Déjà, Bridget Jones n’a jamais de problème d’argent, malgré le fait qu’elle saute de jobs en jobs, démissionne sur des coups de tête. Ce qui pose un problème de crédibilité. Non seulement elle dépense son temps à chercher l’amour, et elle ne tombe que sur des millionnaires. Le personnage ne tombe jamais amoureuse d’un pauvre, ou ne serait-ce d’un mec qui gagne la même chose qu’elle, en tant qu’assistante de production.

Si elle accepte les épreuves et les humiliations, c’est aussi parce que c’est le prix à payer pour tomber sur un prince charmant, plein aux as. Quand elle rencontre Patrick Dempsey dans Bridget Jones Baby [troisième volet sorti en 2016], millionnaire de la tech, on tient une pure variation de film de noël sur la petite provinciale qui quitte son village natal pour trouver un bel inconnu. Si ça, ce n’est pas l’image d’un capitalisme triomphant… 

Peut-on voir dans la féminité maladroite de Bridget Jones – elle a souvent les cheveux en bataille, l’apparence négligée, ne correspond pas à l’image de la femme fatale – une forme de résistance aux conventions ?

Ce « laisser-aller » est un grand reproche adressé aux vieilles filles. Il sous-tend un autre reproche : celui de ne pas jouer le jeu de la séduction.  Bridget Jones ne joue pas vraiment ce jeu, au sens classique du terme : elle séduit malgré elle.

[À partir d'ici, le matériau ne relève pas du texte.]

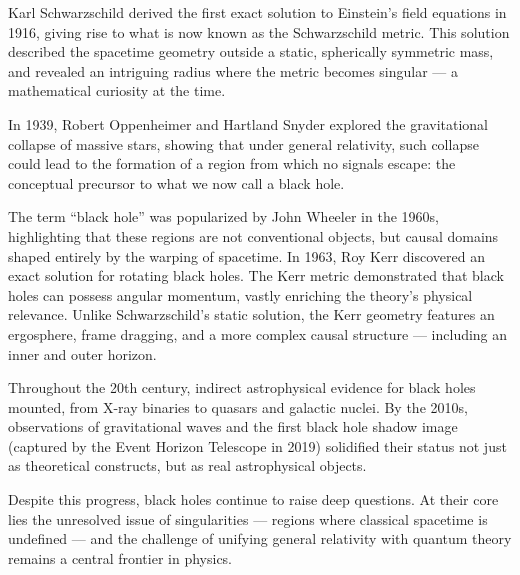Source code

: \begin{historical}
Karl Schwarzschild derived the first exact solution to Einstein's field equations in 1916, giving rise to what is now known as the Schwarzschild metric. This solution described the spacetime geometry outside a static, spherically symmetric mass, and revealed an intriguing radius where the metric becomes singular — a mathematical curiosity at the time.

In 1939, Robert Oppenheimer and Hartland Snyder explored the gravitational collapse of massive stars, showing that under general relativity, such collapse could lead to the formation of a region from which no signals escape: the conceptual precursor to what we now call a black hole.

The term “black hole” was popularized by John Wheeler in the 1960s, highlighting that these regions are not conventional objects, but causal domains shaped entirely by the warping of spacetime. In 1963, Roy Kerr discovered an exact solution for rotating black holes. The Kerr metric demonstrated that black holes can possess angular momentum, vastly enriching the theory’s physical relevance. Unlike Schwarzschild’s static solution, the Kerr geometry features an ergosphere, frame dragging, and a more complex causal structure — including an inner and outer horizon.

Throughout the 20th century, indirect astrophysical evidence for black holes mounted, from X-ray binaries to quasars and galactic nuclei. By the 2010s, observations of gravitational waves and the first black hole shadow image (captured by the Event Horizon Telescope in 2019) solidified their status not just as theoretical constructs, but as real astrophysical objects.

Despite this progress, black holes continue to raise deep questions. At their core lies the unresolved issue of singularities — regions where classical spacetime is undefined — and the challenge of unifying general relativity with quantum theory remains a central frontier in physics.
\end{historical}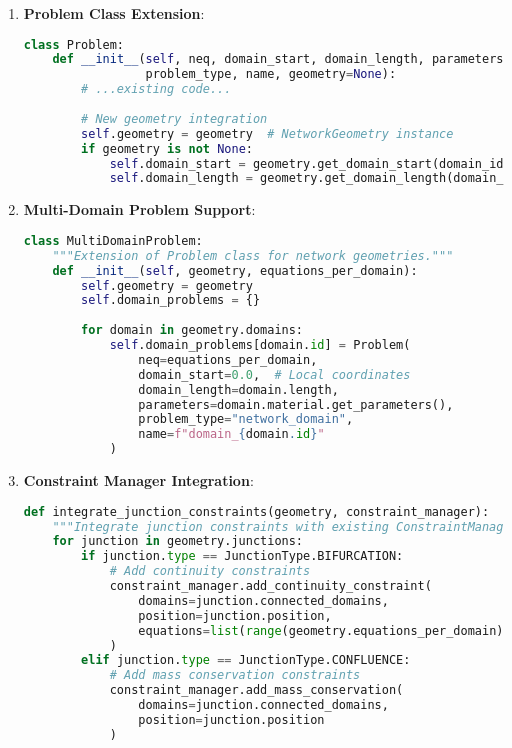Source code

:\begin{enumerate}
    \item \textbf{Problem Class Extension}:
    \begin{lstlisting}[language=Python, caption=Required Problem Class Integration]
class Problem:
    def __init__(self, neq, domain_start, domain_length, parameters, 
                 problem_type, name, geometry=None):
        # ...existing code...
        
        # New geometry integration
        self.geometry = geometry  # NetworkGeometry instance
        if geometry is not None:
            self.domain_start = geometry.get_domain_start(domain_id=0)
            self.domain_length = geometry.get_domain_length(domain_id=0)
    \end{lstlisting}
    
    \item \textbf{Multi-Domain Problem Support}:
    \begin{lstlisting}[language=Python, caption=Multi-Domain Problem Extension]
class MultiDomainProblem:
    """Extension of Problem class for network geometries."""
    def __init__(self, geometry, equations_per_domain):
        self.geometry = geometry
        self.domain_problems = {}
        
        for domain in geometry.domains:
            self.domain_problems[domain.id] = Problem(
                neq=equations_per_domain,
                domain_start=0.0,  # Local coordinates
                domain_length=domain.length,
                parameters=domain.material.get_parameters(),
                problem_type="network_domain",
                name=f"domain_{domain.id}"
            )
    \end{lstlisting}
    
    \item \textbf{Constraint Manager Integration}:
    \begin{lstlisting}[language=Python, caption=Junction Constraint Integration]
def integrate_junction_constraints(geometry, constraint_manager):
    """Integrate junction constraints with existing ConstraintManager."""
    for junction in geometry.junctions:
        if junction.type == JunctionType.BIFURCATION:
            # Add continuity constraints
            constraint_manager.add_continuity_constraint(
                domains=junction.connected_domains,
                position=junction.position,
                equations=list(range(geometry.equations_per_domain))
            )
        elif junction.type == JunctionType.CONFLUENCE:
            # Add mass conservation constraints
            constraint_manager.add_mass_conservation(
                domains=junction.connected_domains,
                position=junction.position
            )
    \end{lstlisting}
\end{enumerate}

Pour autant, cette figure de la ravissante idiote n’a rien de révolutionnaire. Frances Ha [le personnage joué par Greta Gerwig dans le film éponyme de Noah Baumbach, ndlr] m’avait fait le même effet : une héroïne dotée d’une corporéité un peu étrange, naïve. Si elles n’étaient pas des figures séduisantes, ça ne me dérangerait pas – ce serait du burlesque pour le burlesque. Mais ici, ce sont des versions modernes de la ravissante idiote, un peu comme une Marilyn Monroe qui ne comprendrait rien au monde, mais divertirait les hommes de la bonne société.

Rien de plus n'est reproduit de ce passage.